Home » Blog » Can I Get Back Money That I Put into My House in My Divorce?
Welcome to Divorce Academy. In today’s video Kevin explains the possibilities of getting the money back that you spent on your house in your divorce.
Hey everyone, welcome to Divorce Academy. I’m Kevin Handy and I’m one of the divorce mediators here at SnapDivorce. In today’s video, I’m going to answer your question, “Can I get money that I put into a house back in my divorce?” This is a question that comes up pretty often. Usually, a couple gets married and one member gets money from their parents, or they sell a house and they put that money into purchasing a marital house. Then when the marriage ends in divorce they say, “hey can I get that money back.” So, I am going to try and answer that question for you today, but I’m warning you it’s a little bit of a complex question, but I’m going to do my best.
So, there are a few things you need to consider from the outset. How is your house titled? And by that, I mean who’s on the deed? Are both you and your spouse on the deed? Or is it just you on the deed? Or just your spouse on the deed? The second question that you need to answer is, when did you purchase the house? Was it purchased before the marriage or during the marriage? In most cases of divorce, the house is going to have been purchased during the marriage.
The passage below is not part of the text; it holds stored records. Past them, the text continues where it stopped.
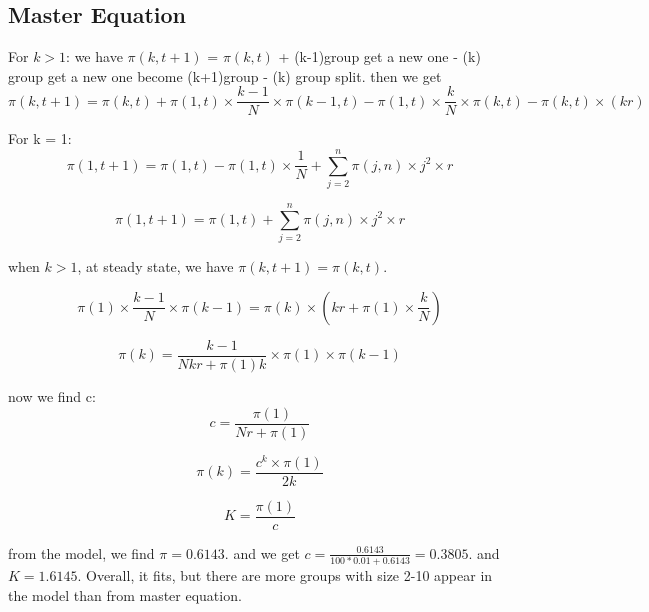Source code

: \documentclass[12pt]{article}
\begin{document}
\newpage
\subsection{Master Equation}

For $k > 1$: we have $\pi(k, t+1)$ = $\pi(k, t)$ + (k-1)group get a new one - (k) group get a new one become (k+1)group - (k) group split. 
then we get 
\begin{equation}
	\pi (k, t+1) = \pi (k,t) + \pi(1,t) \times \frac{k-1}{N} \times \pi(k-1, t) - \pi(1,t) \times \frac{k}{N} \times \pi (k,t) - \pi(k,t) \times (kr)
\end{equation}

For k = 1:
\begin{equation}
	\pi (1, t+1) = \pi (1,t) -  \pi(1,t) \times \frac{1}{N} + \sum_{j =2}^{n}\pi (j, n) \times j^{2} \times r
\end{equation}

\begin{equation}
	\pi (1, t+1) = \pi (1,t) + \sum_{j =2}^{n}\pi (j, n) \times j^{2} \times r
\end{equation}

when $k>1$, at steady state, we have $\pi(k,t+1) = \pi(k,t)$.

\begin{equation}
	\pi (1) \times \frac{k-1}{N} \times \pi (k-1) = \pi (k) \times (kr + \pi (1) \times \frac{k}{N})
\end{equation}

\begin{equation}
	\pi (k) = \frac{k-1}{Nkr + \pi(1)k} \times \pi (1)  \times \pi (k-1)
\end{equation}

now we find c:
\begin{equation}
	c = \frac{\pi(1)}{Nr + \pi(1)} 
\end{equation}

\begin{equation}
	\pi(k) = \frac{c^{k} \times \pi(1)}{2k} 
\end{equation}

\begin{equation}
	K = \frac{\pi (1)}{c} 
\end{equation}

from the model, we find $\pi = 0.6143$. and we get $c = \frac{0.6143}{100*0.01 + 0.6143} = 0.3805$. and $K = 1.6145$. Overall, it fits, but there are more groups with size 2-10 appear in the model than from master equation.
\end{document}
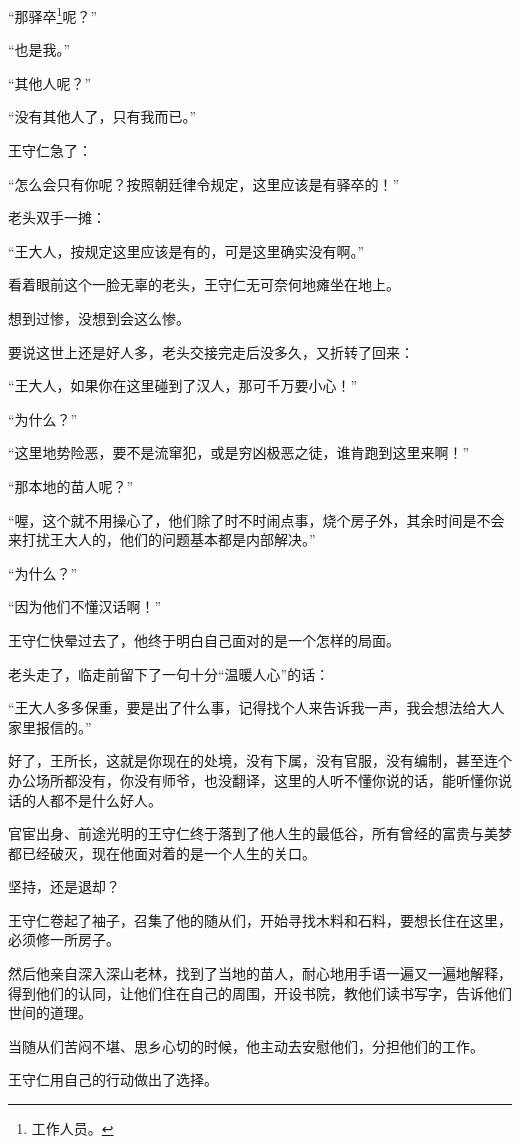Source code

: \begin{multicols}{\theparacolNo}
“那驿卒\footnote{工作人员。}呢？”

“也是我。”

“其他人呢？”

“没有其他人了，只有我而已。”

王守仁急了：

“怎么会只有你呢？按照朝廷律令规定，这里应该是有驿卒的！”

老头双手一摊：

“王大人，按规定这里应该是有的，可是这里确实没有啊。”

看着眼前这个一脸无辜的老头，王守仁无可奈何地瘫坐在地上。

想到过惨，没想到会这么惨。

要说这世上还是好人多，老头交接完走后没多久，又折转了回来：

“王大人，如果你在这里碰到了汉人，那可千万要小心！”

“为什么？”

“这里地势险恶，要不是流窜犯，或是穷凶极恶之徒，谁肯跑到这里来啊！”

“那本地的苗人呢？”

“喔，这个就不用操心了，他们除了时不时闹点事，烧个房子外，其余时间是不会来打扰王大人的，他们的问题基本都是内部解决。”

“为什么？”

“因为他们不懂汉话啊！”

王守仁快晕过去了，他终于明白自己面对的是一个怎样的局面。

老头走了，临走前留下了一句十分“温暖人心”的话：

“王大人多多保重，要是出了什么事，记得找个人来告诉我一声，我会想法给大人家里报信的。”

好了，王所长，这就是你现在的处境，没有下属，没有官服，没有编制，甚至连个办公场所都没有，你没有师爷，也没翻译，这里的人听不懂你说的话，能听懂你说话的人都不是什么好人。

官宦出身、前途光明的王守仁终于落到了他人生的最低谷，所有曾经的富贵与美梦都已经破灭，现在他面对着的是一个人生的关口。

坚持，还是退却？

王守仁卷起了袖子，召集了他的随从们，开始寻找木料和石料，要想长住在这里，必须修一所房子。

然后他亲自深入深山老林，找到了当地的苗人，耐心地用手语一遍又一遍地解释，得到他们的认同，让他们住在自己的周围，开设书院，教他们读书写字，告诉他们世间的道理。

当随从们苦闷不堪、思乡心切的时候，他主动去安慰他们，分担他们的工作。

王守仁用自己的行动做出了选择。


\end{multicols}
If that’s the case in your case it’s not going to really matter if it is jointly titled or individually titled because a house itself is going to be considered marital property. That doesn’t mean you can’t get some or all of the money you put into the house back. But it makes the analysis a little bit cleaner.
If the house was purchased before the marriage, then it’s going to be a little more difficult. You’re going to have to look at whether it was jointly titled, individually titled, and other factors, but ill discuss that a little bit later in the video. So, let’s start with the basics. You purchase a house during the marriage and don’t worry about whether its jointly or individually titled because its marital property.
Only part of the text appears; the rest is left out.